Und noch immer fragen sich viele, ob es wirklich der Wunsch der ABDA-Mitgliedsorganisationen war, Overwiening abzuwählen oder ob man ihr nur einen Denkzettel mit auf den Weg geben wollte in Form eines knappen Wahlsiegs, was sich dann allerdings als zu knapp zeigte. Und man muss sich fragen, warum die ABDA-Mitglieder keine Alternativ-Kandidatin oder -Kandidaten im Vorfeld aufgestellt haben, wenn sie es mit dem Sturz der Präsidentin ernst gemeint haben.
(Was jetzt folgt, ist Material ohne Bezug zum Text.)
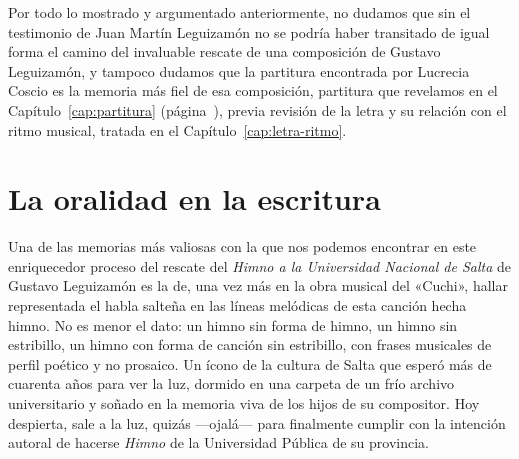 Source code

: Por todo lo mostrado y argumentado anteriormente, no dudamos que sin el testimonio de Juan Martín Leguizamón no se podría haber transitado de igual forma el camino del invaluable rescate de una composición de Gustavo Leguizamón, y tampoco dudamos que la partitura encontrada por Lucrecia Coscio es la memoria más fiel de esa composición, partitura que revelamos en el Capítulo~\ref{cap:partitura} (página~\pageref{cap:partitura}), previa revisión de la letra y su relación con el ritmo musical, tratada en el Capítulo~\ref{cap:letra-ritmo}.

\section{La oralidad en la escritura}
\label{sec:oralidad-escritura}

Una de las memorias más valiosas con la que nos podemos encontrar en este enriquecedor proceso del rescate del \emph{Himno a la Universidad Nacional de Salta} de Gustavo Leguizamón es la de, una vez más en la obra musical del «Cuchi», hallar representada el habla salteña en las líneas melódicas de esta canción hecha himno. No es menor el dato: un himno sin forma de himno, un himno sin estribillo, un himno con forma de canción sin estribillo, con frases musicales de perfil poético y no prosaico. Un ícono de la cultura de Salta que esperó más de cuarenta años para ver la luz, dormido en una carpeta de un frío archivo universitario y soñado en la memoria viva de los hijos de su compositor. Hoy despierta, sale a la luz, quizás ---ojalá--- para finalmente cumplir con la intención autoral de hacerse \emph{Himno} de la Universidad Pública de su provincia.
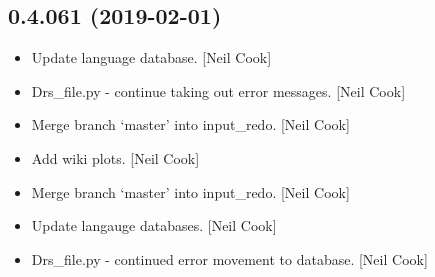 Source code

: \documentclass[a4paper,10pt,english]{report}
\begin{document}
\subsection{0.4.061 (2019-02-01)}
\label{\detokenize{misc/changelog:id197}}\begin{itemize}
\item {} 
Update language database. {[}Neil Cook{]}

\item {} 
Drs\_file.py - continue taking out error messages. {[}Neil Cook{]}

\item {} 
Merge branch ‘master’ into input\_redo. {[}Neil Cook{]}

\item {} 
Add wiki plots. {[}Neil Cook{]}

\item {} 
Merge branch ‘master’ into input\_redo. {[}Neil Cook{]}

\item {} 
Update langauge databases. {[}Neil Cook{]}

\item {} 
Drs\_file.py - continued error movement to database. {[}Neil Cook{]}

\end{itemize}
\end{document}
Auch dies wäre ein Zeichen von Demokratie, wenn man sich outet und sich zur Wahl stellt.
Es ist wie es ist. Aus so manchem Donnerschlag entsteht etwas gutes Neues. Und so geht’s nun weiter: Die Mitgliedsorganisationen können jetzt neue Personen für die drei ABDA-Spitzenämter vorschlagen, also fürs Präsidium, das Vizepräsidium und die Vertretung der nicht-selbstständigen Apothekerinnen und Apotheker. Innerhalb von sechs Wochen kommt dann die Mitgliederversammlung für eine Neuwahl erneut zusammen: Am 16. Januar 2025 wird wieder gewählt. Bis zur Neuwahl bleiben die gewählten Vorstandsmitglieder nach der Satzung im Amt.
Falls Mathias Arnold, der bisherige Vize-Präsident und Vorsitzender des Landesapothekerverbands Sachsen-Anhalt, bei der Neuwahl wieder antritt, muss laut Satzung der Präsident, die Präsidentin aus dem Reihen der Kammern und nicht aus den Verbänden kommen. Was sollte der- oder diejenige fürs Präsidium mitbringen? Führungserfahrung wäre nicht schlecht, berufspolitische Erfahrung ebenso. Die Person sollte auch redegewandt, durchsetzungsstark sein und den Mut haben, neue Wege zu gehen, mehr Demokratie zu wagen. Mein liebes Tagebuch, die Spannung steigt, wer den Hut in den Ring wirft.
12. Dezember 2024
Aufarbeitung des Wahlausgangs ist angesagt. Unter denen, die hinter Overwiening standen, zeigt sich Unverständnis über das Wahlergebnis, die Rede ist auch von menschlicher Enttäuschung, es sei ein Bärendienst für den Berufsstand, man habe kein Verständnis dafür, in einer politisch hochsensiblen Situation Intrigen zu spinnen und Spielchen zu spielen. Overwienings Gegner dagegen hatten wohl nicht gerechnet, dass Overwiening die Mehrheit nicht erreicht. Mein liebes Tagebuch, Overwiening wird nun ihr Amt bis zu den Neuwahlen geschäftsführend weiter ausüben. Schwierig wird es allerdings, Gespräche mit der Politik zu führen, dafür fehle ihr das Mandat. Und so gesehen kommt dieses Wahldebakel recht ungelegen: In den nächsten Wochen werden die Parteien ihre Wahlprogramme veröffentlichen. Hoffen wir, dass sie das Vakuum in der Apothekerschaft nicht missinterpretieren.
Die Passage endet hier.